Labor and The Greens have held up a “massive $13 billion investment in renewable energy” as a key benefit of the carbon tax package. It is one of the main things The Greens claim to have used their Senate numbers to negotiate.

But $3.2 billion of the money, for a new Australian Renewable Energy Agency, is recycled from existing programs over the next ten years.

It is positive that responsibility for these programs will be taken from Resources Minister Martin Ferguson, who is in the pocket of the coal and uranium companies. But this is not actually new money.

The rest, $10 billion, is for a Clean Energy Finance Corporation (CEFC). Only half of that money is set aside for renewables—the rest can be spent on vaguely defined “clean energy measures” which could include gas. While compensation for corporations will start in full next year, proper funding for the CEFC has been put off until 2015.

And as Melbourne University renewables experts Patrick Hearps and Dylan McConnell noted, “The budget provided indicates that most of this money won’t be available until the latter half of the decade, with only $944 million provided to 2015.”

The model for the new Clean Energy Finance Corporation is premised on securing most of the investment from business. Climate Change Minister Greg Combet told Climate Spectator, “it will be a commercially oriented body and is expected to earn returns on its investments… It’s not a grants body… It provides loans, loan guarantees or equity investments.”

Large scale solar misses out
But this model means it will not be able to deliver large-scale solar power plants, let alone solar thermal with storage—the technology Beyond Zero Emissions recommends. The advantage of storage is that it allows solar to operate 24-hours a day, so that it can provide baseload power to replace existing coal power stations. Otherwise it can only supplement the existing power plants when the sun is shining.

This is why Hearps and McConnell argue, “Low-interest financing may not be enough in itself to get first-stage renewables off the ground.” Solar thermal power will be much more expensive than fossil fuels until built on a large scale. Therefore only direct government support to subsidise power produced by renewable sources will see them built.

The only reason we are seeing the installation of wind turbines and rooftop solar panels at the moment is because they power they produced is subsidied through the federal government’s Mandatory Renewable Energy Target and state-level feed-in tariffs.

What would really make a difference is a government plan to start building the renewables we need, and subsidising the power produced. This could be funded through progressive taxes like corporate tax or hitting high income earners.

But because any projects funded with the $10 billion have to be profitable within the existing energy market, no new additional renewable energy will come from the $10 billion above what is already provided for by the 20 per cent Mandatory Renewable Energy Target and state government feed-in tariffs. So it won’t actually increase the use of renewable energy.

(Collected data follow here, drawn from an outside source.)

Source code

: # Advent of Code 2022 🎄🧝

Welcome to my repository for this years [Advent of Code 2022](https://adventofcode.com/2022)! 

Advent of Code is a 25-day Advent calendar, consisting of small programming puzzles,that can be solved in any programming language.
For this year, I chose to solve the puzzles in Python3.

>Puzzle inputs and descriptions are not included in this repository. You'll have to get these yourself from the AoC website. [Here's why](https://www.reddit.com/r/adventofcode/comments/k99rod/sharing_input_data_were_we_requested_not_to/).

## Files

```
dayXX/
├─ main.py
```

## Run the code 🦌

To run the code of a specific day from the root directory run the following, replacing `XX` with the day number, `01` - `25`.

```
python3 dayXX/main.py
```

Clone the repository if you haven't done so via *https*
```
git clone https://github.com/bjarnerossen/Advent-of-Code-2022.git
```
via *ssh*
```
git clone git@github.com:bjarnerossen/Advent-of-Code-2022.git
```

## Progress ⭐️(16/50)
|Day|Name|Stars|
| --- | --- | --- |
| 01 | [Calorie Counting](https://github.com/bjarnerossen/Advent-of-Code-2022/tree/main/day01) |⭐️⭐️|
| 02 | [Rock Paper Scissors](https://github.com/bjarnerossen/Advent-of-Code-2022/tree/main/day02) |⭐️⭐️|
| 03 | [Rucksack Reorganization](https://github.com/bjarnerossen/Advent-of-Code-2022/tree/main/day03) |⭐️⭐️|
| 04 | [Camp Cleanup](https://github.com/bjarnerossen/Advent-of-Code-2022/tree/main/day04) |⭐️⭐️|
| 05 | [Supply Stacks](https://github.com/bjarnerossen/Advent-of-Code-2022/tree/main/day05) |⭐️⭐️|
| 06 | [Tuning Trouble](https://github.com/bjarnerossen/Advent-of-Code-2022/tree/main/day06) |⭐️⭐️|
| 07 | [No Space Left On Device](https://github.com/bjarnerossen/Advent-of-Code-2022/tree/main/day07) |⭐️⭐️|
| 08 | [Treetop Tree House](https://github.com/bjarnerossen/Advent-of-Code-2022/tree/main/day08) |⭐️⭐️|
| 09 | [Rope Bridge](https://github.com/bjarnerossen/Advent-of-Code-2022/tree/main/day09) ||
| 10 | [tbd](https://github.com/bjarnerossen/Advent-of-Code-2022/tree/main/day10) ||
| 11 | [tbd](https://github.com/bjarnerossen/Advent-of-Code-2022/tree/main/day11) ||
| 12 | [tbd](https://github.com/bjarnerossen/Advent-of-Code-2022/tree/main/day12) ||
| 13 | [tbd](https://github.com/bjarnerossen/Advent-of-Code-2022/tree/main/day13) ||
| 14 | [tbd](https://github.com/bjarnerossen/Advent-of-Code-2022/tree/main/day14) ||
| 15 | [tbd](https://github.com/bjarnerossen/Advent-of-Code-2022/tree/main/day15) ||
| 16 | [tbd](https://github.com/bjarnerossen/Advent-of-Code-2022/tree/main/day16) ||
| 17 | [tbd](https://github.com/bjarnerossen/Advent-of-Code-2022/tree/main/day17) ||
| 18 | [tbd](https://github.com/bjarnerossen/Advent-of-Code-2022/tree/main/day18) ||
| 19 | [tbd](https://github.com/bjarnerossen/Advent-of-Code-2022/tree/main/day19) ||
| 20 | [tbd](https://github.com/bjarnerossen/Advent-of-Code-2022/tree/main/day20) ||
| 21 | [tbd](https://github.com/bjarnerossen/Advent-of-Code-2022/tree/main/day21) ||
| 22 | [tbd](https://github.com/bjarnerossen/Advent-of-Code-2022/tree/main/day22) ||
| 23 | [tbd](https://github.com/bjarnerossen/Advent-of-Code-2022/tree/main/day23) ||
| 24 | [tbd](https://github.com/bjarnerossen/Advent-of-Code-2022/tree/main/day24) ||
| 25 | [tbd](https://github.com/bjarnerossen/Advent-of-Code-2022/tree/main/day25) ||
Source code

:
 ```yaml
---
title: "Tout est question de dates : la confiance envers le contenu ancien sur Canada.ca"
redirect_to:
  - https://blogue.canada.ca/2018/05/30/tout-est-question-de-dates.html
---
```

Leaving things to the free market is a disaster for renewable energy. This is shown by the Labor government’s existing Solar Flagships program, which requires the private sector to fund two-thirds of any project.

As a result we have seen renewables projects collapse. Solar Systems, the Victorian company which won government funding to build a solar plant at Mildura, was forced to close in 2009 when it could not secure enough additional private sector funding.

The carbon tax package won’t work for renewables. We need to fight for direct government investment and subsidies if we want to see any serious growth in renewable energy.